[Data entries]
################
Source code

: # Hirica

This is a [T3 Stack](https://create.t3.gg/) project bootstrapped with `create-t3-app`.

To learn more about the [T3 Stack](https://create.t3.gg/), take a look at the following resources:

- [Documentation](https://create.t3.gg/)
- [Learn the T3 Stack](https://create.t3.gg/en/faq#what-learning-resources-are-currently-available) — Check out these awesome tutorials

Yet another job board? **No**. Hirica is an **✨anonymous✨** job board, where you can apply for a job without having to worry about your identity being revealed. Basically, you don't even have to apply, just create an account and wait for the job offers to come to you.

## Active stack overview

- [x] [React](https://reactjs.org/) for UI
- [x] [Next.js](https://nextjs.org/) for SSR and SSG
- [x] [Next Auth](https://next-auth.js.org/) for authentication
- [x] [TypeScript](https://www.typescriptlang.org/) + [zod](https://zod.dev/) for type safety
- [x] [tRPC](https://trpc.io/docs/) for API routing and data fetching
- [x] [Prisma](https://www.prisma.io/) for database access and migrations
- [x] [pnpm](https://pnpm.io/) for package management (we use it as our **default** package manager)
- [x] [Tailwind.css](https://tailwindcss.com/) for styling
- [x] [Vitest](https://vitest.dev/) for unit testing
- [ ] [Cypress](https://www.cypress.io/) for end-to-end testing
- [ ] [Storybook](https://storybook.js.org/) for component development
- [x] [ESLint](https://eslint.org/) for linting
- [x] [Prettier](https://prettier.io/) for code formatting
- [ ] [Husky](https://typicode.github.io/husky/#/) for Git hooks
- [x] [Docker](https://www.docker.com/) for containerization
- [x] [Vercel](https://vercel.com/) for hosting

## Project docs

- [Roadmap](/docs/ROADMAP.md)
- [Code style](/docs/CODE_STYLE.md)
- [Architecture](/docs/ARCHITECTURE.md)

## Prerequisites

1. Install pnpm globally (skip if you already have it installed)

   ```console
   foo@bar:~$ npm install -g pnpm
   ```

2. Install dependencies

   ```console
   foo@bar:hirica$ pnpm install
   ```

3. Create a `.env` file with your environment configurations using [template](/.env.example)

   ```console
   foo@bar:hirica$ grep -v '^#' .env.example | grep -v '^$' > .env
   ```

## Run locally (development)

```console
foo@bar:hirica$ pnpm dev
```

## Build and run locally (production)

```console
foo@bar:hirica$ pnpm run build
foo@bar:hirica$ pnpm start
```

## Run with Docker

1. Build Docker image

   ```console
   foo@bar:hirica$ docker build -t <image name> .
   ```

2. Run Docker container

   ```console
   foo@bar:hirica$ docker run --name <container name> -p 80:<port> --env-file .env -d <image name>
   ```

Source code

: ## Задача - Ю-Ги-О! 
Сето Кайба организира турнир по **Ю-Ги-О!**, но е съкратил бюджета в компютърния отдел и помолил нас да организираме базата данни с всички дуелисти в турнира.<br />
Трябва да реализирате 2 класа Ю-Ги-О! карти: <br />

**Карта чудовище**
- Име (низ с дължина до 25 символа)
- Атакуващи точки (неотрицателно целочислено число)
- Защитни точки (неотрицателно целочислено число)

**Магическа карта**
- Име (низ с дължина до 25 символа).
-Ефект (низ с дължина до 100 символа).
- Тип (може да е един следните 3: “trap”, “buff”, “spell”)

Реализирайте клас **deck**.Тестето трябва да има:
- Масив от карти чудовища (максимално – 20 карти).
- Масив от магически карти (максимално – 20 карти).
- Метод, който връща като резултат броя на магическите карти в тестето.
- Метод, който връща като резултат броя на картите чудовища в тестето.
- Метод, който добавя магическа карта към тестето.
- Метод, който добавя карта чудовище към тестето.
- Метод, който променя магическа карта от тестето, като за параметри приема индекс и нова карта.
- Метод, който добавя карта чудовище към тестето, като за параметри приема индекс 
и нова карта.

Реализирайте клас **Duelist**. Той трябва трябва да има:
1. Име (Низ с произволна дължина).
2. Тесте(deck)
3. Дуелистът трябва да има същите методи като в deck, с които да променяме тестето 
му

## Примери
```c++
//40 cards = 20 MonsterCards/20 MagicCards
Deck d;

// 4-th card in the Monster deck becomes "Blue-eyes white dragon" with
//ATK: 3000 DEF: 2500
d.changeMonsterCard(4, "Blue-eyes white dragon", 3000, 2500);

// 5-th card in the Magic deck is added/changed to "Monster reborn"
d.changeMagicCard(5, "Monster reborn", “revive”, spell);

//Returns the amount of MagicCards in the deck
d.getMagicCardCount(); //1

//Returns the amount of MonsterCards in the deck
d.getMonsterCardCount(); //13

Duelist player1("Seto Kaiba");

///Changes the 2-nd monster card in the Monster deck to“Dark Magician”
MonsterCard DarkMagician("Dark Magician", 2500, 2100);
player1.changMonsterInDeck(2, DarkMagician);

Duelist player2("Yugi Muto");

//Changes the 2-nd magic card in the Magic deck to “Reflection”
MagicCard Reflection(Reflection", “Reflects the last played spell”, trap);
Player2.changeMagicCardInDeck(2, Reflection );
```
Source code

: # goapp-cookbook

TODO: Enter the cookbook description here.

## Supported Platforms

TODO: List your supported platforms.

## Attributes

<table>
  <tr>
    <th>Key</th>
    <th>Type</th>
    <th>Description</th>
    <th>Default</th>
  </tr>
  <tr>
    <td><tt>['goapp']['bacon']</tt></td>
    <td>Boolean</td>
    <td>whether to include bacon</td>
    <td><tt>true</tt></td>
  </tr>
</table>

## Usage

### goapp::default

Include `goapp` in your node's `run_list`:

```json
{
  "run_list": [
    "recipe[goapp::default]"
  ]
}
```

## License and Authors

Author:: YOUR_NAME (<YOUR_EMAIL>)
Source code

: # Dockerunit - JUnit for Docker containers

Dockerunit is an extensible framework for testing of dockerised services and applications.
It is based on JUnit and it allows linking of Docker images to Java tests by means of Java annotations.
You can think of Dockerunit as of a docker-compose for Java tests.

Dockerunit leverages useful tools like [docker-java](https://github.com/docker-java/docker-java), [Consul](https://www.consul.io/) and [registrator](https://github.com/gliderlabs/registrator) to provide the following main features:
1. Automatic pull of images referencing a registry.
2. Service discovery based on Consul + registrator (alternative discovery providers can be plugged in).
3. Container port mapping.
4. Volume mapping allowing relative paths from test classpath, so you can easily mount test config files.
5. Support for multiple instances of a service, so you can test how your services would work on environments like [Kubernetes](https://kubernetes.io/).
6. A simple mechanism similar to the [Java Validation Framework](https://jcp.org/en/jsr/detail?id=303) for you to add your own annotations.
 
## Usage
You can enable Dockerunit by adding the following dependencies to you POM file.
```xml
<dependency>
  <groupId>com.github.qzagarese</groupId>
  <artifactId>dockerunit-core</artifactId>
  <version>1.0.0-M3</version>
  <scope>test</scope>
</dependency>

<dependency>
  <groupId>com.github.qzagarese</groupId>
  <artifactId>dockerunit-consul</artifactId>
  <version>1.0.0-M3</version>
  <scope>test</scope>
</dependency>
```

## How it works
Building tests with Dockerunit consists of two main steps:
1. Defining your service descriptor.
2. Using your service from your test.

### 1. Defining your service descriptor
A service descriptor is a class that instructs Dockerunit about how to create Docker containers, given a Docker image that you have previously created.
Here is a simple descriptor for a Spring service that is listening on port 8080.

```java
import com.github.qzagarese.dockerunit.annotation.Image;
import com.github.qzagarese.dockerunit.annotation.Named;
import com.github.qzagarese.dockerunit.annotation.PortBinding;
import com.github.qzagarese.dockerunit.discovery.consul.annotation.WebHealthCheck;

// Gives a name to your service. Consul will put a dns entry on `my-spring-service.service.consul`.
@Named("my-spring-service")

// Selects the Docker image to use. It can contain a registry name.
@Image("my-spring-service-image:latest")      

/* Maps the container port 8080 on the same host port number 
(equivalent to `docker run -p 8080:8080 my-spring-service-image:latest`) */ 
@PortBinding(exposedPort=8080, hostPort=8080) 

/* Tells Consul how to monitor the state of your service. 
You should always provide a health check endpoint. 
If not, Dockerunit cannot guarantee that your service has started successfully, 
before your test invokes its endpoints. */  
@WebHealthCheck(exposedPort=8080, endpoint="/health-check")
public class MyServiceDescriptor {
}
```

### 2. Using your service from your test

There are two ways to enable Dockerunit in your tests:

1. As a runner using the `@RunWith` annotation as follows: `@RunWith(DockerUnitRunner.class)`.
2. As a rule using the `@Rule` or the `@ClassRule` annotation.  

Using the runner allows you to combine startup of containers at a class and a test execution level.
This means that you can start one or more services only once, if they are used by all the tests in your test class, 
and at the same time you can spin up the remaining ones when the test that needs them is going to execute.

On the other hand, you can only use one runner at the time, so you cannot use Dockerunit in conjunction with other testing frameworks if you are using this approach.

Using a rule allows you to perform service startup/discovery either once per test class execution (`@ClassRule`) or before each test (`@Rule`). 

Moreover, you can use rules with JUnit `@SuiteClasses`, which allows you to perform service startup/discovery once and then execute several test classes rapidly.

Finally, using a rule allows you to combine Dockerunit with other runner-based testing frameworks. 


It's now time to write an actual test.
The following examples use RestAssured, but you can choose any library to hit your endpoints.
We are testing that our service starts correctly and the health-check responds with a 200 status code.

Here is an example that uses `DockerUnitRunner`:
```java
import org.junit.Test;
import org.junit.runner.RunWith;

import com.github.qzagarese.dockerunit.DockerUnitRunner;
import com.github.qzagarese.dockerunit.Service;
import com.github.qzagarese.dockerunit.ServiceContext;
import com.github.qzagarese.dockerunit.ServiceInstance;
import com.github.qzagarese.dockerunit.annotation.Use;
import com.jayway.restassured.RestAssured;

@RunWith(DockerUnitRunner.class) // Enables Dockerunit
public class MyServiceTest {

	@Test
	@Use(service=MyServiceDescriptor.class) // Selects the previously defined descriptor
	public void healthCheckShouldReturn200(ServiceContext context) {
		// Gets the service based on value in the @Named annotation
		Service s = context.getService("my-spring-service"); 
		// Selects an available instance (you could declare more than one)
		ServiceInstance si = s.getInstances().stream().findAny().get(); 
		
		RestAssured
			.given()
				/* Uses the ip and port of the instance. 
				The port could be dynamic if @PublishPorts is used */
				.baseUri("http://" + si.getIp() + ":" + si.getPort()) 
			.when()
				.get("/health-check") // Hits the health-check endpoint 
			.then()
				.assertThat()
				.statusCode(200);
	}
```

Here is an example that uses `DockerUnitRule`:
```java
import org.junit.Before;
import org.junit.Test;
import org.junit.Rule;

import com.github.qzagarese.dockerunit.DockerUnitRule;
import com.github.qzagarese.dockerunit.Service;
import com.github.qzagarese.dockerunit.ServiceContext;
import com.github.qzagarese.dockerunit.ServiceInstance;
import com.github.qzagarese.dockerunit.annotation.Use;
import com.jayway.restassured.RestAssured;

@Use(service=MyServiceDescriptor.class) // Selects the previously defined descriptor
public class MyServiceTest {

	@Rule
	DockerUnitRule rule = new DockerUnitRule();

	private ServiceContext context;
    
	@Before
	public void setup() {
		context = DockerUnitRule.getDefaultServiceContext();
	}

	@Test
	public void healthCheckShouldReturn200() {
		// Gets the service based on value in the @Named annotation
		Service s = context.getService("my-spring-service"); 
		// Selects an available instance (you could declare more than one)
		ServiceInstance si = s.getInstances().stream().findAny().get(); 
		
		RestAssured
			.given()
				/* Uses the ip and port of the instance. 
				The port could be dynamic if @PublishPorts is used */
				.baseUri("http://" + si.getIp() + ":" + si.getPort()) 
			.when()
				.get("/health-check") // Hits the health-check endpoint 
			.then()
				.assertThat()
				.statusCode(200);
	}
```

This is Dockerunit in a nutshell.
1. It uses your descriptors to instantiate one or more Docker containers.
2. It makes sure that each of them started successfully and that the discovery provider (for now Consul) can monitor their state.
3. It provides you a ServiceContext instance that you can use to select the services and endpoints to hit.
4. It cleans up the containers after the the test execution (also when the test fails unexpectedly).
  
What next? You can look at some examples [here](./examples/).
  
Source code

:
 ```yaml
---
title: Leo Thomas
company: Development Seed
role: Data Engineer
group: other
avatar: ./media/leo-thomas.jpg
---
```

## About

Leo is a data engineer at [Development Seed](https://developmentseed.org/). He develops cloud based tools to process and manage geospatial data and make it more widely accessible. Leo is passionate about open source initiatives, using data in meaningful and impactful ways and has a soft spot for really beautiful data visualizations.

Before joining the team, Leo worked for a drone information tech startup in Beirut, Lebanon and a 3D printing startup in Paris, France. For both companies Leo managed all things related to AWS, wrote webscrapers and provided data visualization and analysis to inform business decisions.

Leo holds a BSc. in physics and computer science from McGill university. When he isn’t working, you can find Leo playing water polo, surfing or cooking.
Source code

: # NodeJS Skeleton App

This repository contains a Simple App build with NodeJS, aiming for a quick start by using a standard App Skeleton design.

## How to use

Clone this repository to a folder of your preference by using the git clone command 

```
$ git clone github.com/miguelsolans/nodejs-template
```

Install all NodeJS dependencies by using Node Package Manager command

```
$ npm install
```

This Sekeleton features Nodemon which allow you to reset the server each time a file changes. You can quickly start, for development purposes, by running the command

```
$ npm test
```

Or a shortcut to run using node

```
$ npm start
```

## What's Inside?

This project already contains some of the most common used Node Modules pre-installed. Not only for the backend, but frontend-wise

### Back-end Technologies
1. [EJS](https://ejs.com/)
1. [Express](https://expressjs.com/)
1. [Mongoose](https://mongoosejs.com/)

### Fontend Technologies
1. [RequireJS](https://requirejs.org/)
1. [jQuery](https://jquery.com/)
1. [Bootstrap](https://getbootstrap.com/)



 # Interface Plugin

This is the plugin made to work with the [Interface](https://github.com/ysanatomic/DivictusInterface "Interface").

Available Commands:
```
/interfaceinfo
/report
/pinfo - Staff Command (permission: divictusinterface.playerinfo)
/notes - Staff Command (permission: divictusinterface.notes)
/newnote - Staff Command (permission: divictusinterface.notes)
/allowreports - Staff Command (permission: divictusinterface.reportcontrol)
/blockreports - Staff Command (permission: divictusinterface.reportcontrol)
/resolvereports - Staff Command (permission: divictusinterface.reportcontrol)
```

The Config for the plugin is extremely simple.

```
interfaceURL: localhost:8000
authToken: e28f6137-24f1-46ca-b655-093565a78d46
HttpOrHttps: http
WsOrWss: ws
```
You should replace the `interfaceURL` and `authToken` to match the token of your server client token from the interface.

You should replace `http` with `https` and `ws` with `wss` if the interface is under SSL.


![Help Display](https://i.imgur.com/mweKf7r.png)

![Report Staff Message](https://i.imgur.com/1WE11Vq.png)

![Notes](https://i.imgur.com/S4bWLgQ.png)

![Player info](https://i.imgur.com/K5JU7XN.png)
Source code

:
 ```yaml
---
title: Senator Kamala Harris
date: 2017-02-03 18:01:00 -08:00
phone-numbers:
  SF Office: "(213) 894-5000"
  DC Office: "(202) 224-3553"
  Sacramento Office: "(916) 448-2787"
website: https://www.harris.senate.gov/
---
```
################
- _TASK_
Lines that include the word "contains" — how many are there in the data? Answer with the number alone.

- _RESPONSE_
2